%%

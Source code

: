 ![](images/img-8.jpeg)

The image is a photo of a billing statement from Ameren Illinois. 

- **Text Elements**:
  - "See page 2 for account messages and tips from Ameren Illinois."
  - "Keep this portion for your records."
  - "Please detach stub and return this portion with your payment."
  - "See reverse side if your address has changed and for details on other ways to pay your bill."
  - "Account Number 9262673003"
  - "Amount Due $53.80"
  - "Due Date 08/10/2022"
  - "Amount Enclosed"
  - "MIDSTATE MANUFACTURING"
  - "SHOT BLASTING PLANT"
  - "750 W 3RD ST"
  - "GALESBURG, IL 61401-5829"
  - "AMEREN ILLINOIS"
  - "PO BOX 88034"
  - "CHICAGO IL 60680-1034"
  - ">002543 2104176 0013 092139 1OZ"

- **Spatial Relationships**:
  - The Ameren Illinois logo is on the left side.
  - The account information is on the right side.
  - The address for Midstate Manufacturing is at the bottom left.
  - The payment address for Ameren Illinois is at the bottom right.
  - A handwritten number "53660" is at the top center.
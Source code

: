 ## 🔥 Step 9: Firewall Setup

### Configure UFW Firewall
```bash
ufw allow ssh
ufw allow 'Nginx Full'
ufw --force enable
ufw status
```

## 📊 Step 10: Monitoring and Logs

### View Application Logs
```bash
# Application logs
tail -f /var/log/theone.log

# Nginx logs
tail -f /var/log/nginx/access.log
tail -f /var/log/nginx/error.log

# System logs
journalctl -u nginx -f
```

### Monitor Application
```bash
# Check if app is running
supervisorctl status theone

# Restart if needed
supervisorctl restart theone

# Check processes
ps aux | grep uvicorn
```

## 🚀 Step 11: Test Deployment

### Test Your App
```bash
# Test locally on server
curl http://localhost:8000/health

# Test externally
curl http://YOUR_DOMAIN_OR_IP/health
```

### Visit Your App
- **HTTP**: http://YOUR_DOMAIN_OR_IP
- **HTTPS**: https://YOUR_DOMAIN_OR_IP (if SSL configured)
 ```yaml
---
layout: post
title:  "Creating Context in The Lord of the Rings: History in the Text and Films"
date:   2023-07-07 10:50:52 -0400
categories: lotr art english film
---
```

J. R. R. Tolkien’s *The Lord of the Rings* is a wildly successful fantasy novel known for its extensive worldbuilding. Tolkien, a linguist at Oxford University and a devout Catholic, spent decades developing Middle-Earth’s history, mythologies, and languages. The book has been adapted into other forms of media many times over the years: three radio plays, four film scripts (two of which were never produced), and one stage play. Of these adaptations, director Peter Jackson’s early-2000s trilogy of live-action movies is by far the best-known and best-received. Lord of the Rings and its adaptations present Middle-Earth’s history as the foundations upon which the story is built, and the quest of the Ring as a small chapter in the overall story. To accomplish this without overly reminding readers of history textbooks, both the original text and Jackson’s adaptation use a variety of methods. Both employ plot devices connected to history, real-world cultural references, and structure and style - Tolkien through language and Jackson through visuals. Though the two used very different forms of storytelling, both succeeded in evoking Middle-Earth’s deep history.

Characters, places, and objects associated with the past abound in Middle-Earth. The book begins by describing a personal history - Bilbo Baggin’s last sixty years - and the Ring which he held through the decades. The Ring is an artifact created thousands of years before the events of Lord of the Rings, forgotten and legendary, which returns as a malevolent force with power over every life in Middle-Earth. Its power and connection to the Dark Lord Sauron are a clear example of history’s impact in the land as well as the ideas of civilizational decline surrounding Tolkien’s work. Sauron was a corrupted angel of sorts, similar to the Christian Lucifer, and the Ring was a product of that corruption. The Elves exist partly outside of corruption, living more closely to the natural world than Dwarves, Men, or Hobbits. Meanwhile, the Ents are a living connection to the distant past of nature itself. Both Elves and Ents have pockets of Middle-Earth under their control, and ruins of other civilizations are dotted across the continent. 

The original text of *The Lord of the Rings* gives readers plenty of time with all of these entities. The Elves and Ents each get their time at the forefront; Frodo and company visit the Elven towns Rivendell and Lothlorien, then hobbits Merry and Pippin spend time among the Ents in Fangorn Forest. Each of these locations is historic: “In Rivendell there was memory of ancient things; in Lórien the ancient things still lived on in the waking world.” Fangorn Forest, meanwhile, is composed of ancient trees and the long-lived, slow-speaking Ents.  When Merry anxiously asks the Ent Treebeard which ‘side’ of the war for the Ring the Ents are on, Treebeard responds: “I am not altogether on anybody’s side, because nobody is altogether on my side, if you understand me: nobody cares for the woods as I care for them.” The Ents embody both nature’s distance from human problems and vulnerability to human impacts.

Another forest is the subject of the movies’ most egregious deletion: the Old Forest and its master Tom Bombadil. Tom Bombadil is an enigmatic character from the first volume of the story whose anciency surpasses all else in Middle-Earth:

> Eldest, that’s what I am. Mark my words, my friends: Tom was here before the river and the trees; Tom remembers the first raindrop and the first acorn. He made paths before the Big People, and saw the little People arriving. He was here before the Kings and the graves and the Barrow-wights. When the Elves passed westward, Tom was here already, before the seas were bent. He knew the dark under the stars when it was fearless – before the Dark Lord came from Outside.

%%

### Action item
Within the entries, find all lines holding "portion" and copy each one.

### Written reply
  - "Keep this portion for your records."
  - "Please detach stub and return this portion with your payment."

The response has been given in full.